BANAKAR BASAPPA Vs. HANSJI GULABCHAND FIRM

Decided On December 17, 1935
BANAKAR BASAPPA Appellant
V/S
HANSJI GULABCHAND FIRM Respondents

JUDGEMENT

(1.) The appellants in the Civil Miscellaneous Appeal who are the petitioners in the Civil Revision Petition attack an order refusing to set aside another order adjudicating the 1st appellant as an insolvent) the 2nd appellant being one of the alienees in whose favour the alienations challenged in the insolvency are made. The adjudication was made by the learned District Judge in appeal reversing an order of the Subordinate Judge who dismissed the petition.

(2.) It is argued that no appeal lies from an order under Order IX, Rule 13, Civil Procedure Code, read with Section 75 of the Provincial Insolvency Act, on the ground that the order now "under appeal is really itself an appellate order of the District Judge. It seems 1o me that this contention is not tenable. Sub-section 3 of Section 75 of the Provincial Insolvency Act reads: Any such person aggrieved by any other order made by a District Court otherwise than in appeal from an order made by a Subordinate Court may appeal to the High Court by leave of the District Court or of the High Court.

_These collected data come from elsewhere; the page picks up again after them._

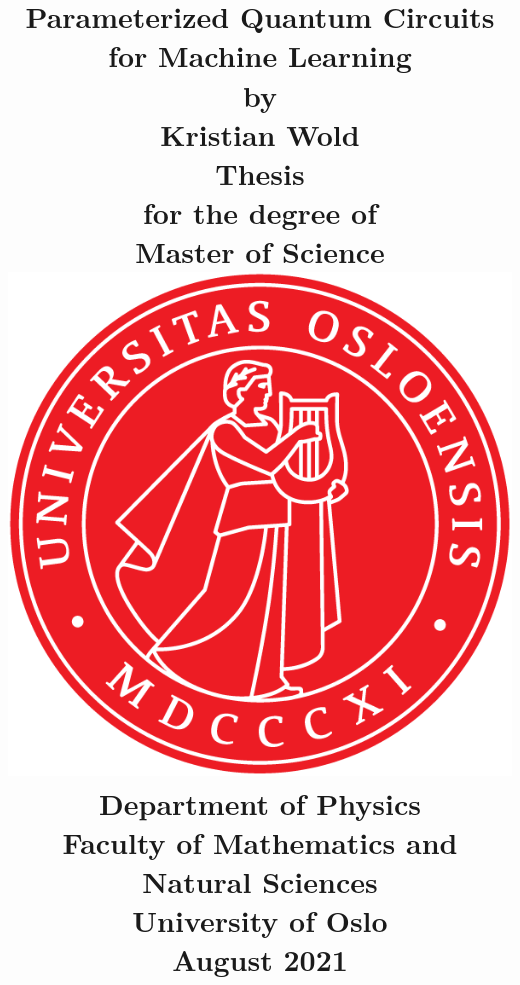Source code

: \title{
    \Large \textbf{Parameterized Quantum Circuits for Machine Learning}
    \\[8 pt]
    \large by
    \\ [8 pt]
    \large Kristian Wold
    \\ [40 pt]
    \large \textbf{Thesis}
    \\ [8 pt]
    \large for the degree of
    \\ [8 pt]
    \large \textbf{Master of Science}
    \\ [30 pt]
    \includegraphics[scale=0.9]{latex/latex-report/3_Images/Logo/UiO/UiO_Segl_300dpi.png}
    \\ [30 pt]
    \large Department of Physics
    \\ [8 pt]
    \large Faculty of Mathematics and Natural Sciences
    \\ [8 pt]
    \large University of Oslo
    \\ [15 pt]
    \large August 2021
}%

\author{\vspace{-5ex}}
\date{\vspace{-5ex}}


\maketitle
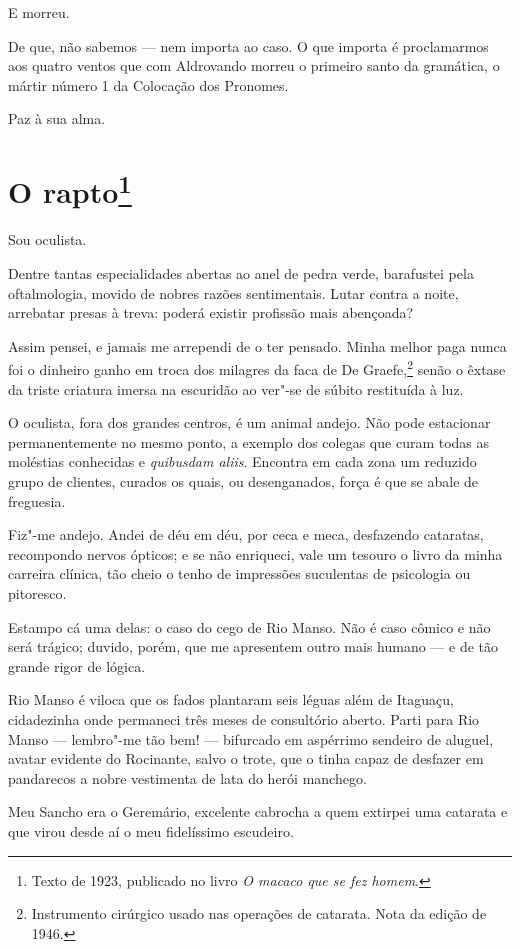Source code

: E morreu.

De que, não sabemos --- nem importa ao caso. O que importa é
proclamarmos aos quatro ventos que com Aldrovando morreu o primeiro
santo da gramática, o mártir número 1 da Colocação dos Pronomes.

Paz à sua alma.

\chapter{O rapto\footnote[*]{Texto de 1923, publicado no livro \emph{O macaco que se fez homem}.}}

Sou oculista.

Dentre tantas especialidades abertas ao anel de pedra verde, barafustei
pela oftalmologia, movido de nobres razões sentimentais. Lutar contra a
noite, arrebatar presas à treva: poderá existir profissão mais
abençoada?

Assim pensei, e jamais me arrependi de o ter pensado. Minha melhor paga
nunca foi o dinheiro ganho em troca dos milagres da faca de De
Graefe,\footnote{Instrumento cirúrgico usado nas operações de catarata.
  Nota da edição de 1946.} senão o êxtase da triste criatura imersa na
escuridão ao ver"-se de súbito restituída à luz.

O oculista, fora dos grandes centros, é um animal andejo. Não pode
estacionar permanentemente no mesmo ponto, a exemplo dos colegas que
curam todas as moléstias conhecidas e \emph{quibusdam aliis}. Encontra
em cada zona um reduzido grupo de clientes, curados os quais, ou
desenganados, força é que se abale de freguesia.

Fiz"-me andejo. Andei de déu em déu, por ceca e meca, desfazendo
cataratas, recompondo nervos ópticos; e se não enriqueci, vale um
tesouro o livro da minha carreira clínica, tão cheio o tenho de
impressões suculentas de psicologia ou pitoresco.

Estampo cá uma delas: o caso do cego de Rio Manso. Não é caso cômico e
não será trágico; duvido, porém, que me apresentem outro mais humano ---
e de tão grande rigor de lógica.

Rio Manso é viloca que os fados plantaram seis léguas além de Itaguaçu,
cidadezinha onde permaneci três meses de consultório aberto. Parti para
Rio Manso --- lembro"-me tão bem! --- bifurcado em aspérrimo sendeiro de
aluguel, avatar evidente do Rocinante, salvo o trote, que o tinha capaz
de desfazer em pandarecos a nobre vestimenta de lata do herói manchego.

Meu Sancho era o Geremário, excelente cabrocha a quem extirpei uma
catarata e que virou desde aí o meu fidelíssimo escudeiro.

(3.) It may possibly have been the intention underlying this provision that it should apply only to orders of the District Court in the exercise of its original jurisdiction, but that is not what the section says. 1 do not think it can be contended that the order refusing to set aside an ex parte order in appeal is itself an order in appeal though it might be contended that it is an order passed in the exercise of the appellate jurisdiction of the District Court. I have been referred to two decisions Venkaia Narasimha Rao V/s. Hemadu Suryanarayana 23 LW 409 : 92 Ind. Cas. 802 : 50 MLJ 75 : AIR 1926 Mad 325 and Salar Beg Saheb V/s. Karumanchi Kottaya to the effect that a proceeding under Order IX, Rule 13, is not a proceeding in the suit but quite independent of the suit, the suit itself having been disposed of. On the analogy of these rulings it must be held that a proceeding under Order IX, Rule 13 to set aside an ex parte decree in appeal is not a proceeding in the appeal, the appeal itself having terminated. I, therefore, hold that an appeal does lie.